EXERCISE:
For the entries below, return every line from the top through the line with "Code Repository Badges" exactly as it stands, omitting pictures.

___ INPUT FOR THIS TASK

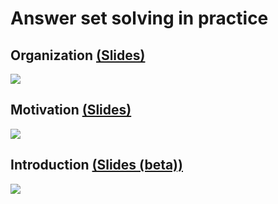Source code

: # Answer set solving in practice


## Organization [(Slides)](https://github.com/potassco-asp-course/course/releases/download/v1.0.0/organization.pdf)

[![](http://img.youtube.com/vi/wDbXSEjcoKo/0.jpg)](http://www.youtube.com/watch?v=wDbXSEjcoKo "")

<!---
### [Slides](https://github.com/potassco-asp-course/course/releases/download/v1.0.0/organization.pdf)
-->

## Motivation [(Slides)](https://github.com/potassco-asp-course/course/releases/download/v1.1.0/motivation.pdf)

[![](http://img.youtube.com/vi/_nOPF6eaMeQ/0.jpg)](http://www.youtube.com/watch?v=_nOPF6eaMeQ "")

<!---
### [Slides](https://github.com/potassco-asp-course/course/releases/download/v1.1.0/motivation.pdf)
-->

## Introduction [(Slides (beta))](https://github.com/potassco-asp-course/course/releases/download/v1.3-beta.1/main.pdf)

[![](http://img.youtube.com/vi/_9dlDE1OsQA/0.jpg)](http://www.youtube.com/watch?v=_9dlDE1OsQA "")

<!---
### [Slides (beta)](https://github.com/potassco-asp-course/course/releases/download/v1.3-beta.1/main.pdf)
-->
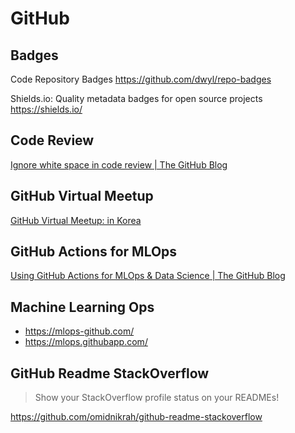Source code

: # GitHub

## Badges

Code Repository Badges
<https://github.com/dwyl/repo-badges>

Shields.io: Quality metadata badges for open source projects
<https://shields.io/>

## Code Review

[Ignore white space in code review | The GitHub Blog](https://j.mp/3FOLSTl)

## GitHub Virtual Meetup

[GitHub Virtual Meetup: in Korea](https://j.mp/3Ec6DHY)

## GitHub Actions for MLOps

[Using GitHub Actions for MLOps & Data Science | The GitHub Blog](https://j.mp/3FGMIS2)

## Machine Learning Ops

- <https://mlops-github.com/>
- <https://mlops.githubapp.com/>

## GitHub Readme StackOverflow

> Show your StackOverflow profile status on your READMEs!

<https://github.com/omidnikrah/github-readme-stackoverflow>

______

RESPONSE FOR THIS EXERCISE:
Source code

: # Answer set solving in practice


## Organization [(Slides)](https://github.com/potassco-asp-course/course/releases/download/v1.0.0/organization.pdf)

[![](http://img.youtube.com/vi/wDbXSEjcoKo/0.jpg)](http://www.youtube.com/watch?v=wDbXSEjcoKo "")

<!---
### [Slides](https://github.com/potassco-asp-course/course/releases/download/v1.0.0/organization.pdf)
-->

## Motivation [(Slides)](https://github.com/potassco-asp-course/course/releases/download/v1.1.0/motivation.pdf)

[![](http://img.youtube.com/vi/_nOPF6eaMeQ/0.jpg)](http://www.youtube.com/watch?v=_nOPF6eaMeQ "")

<!---
### [Slides](https://github.com/potassco-asp-course/course/releases/download/v1.1.0/motivation.pdf)
-->

## Introduction [(Slides (beta))](https://github.com/potassco-asp-course/course/releases/download/v1.3-beta.1/main.pdf)

[![](http://img.youtube.com/vi/_9dlDE1OsQA/0.jpg)](http://www.youtube.com/watch?v=_9dlDE1OsQA "")

<!---
### [Slides (beta)](https://github.com/potassco-asp-course/course/releases/download/v1.3-beta.1/main.pdf)
-->
Source code

: # GitHub

## Badges

Code Repository Badges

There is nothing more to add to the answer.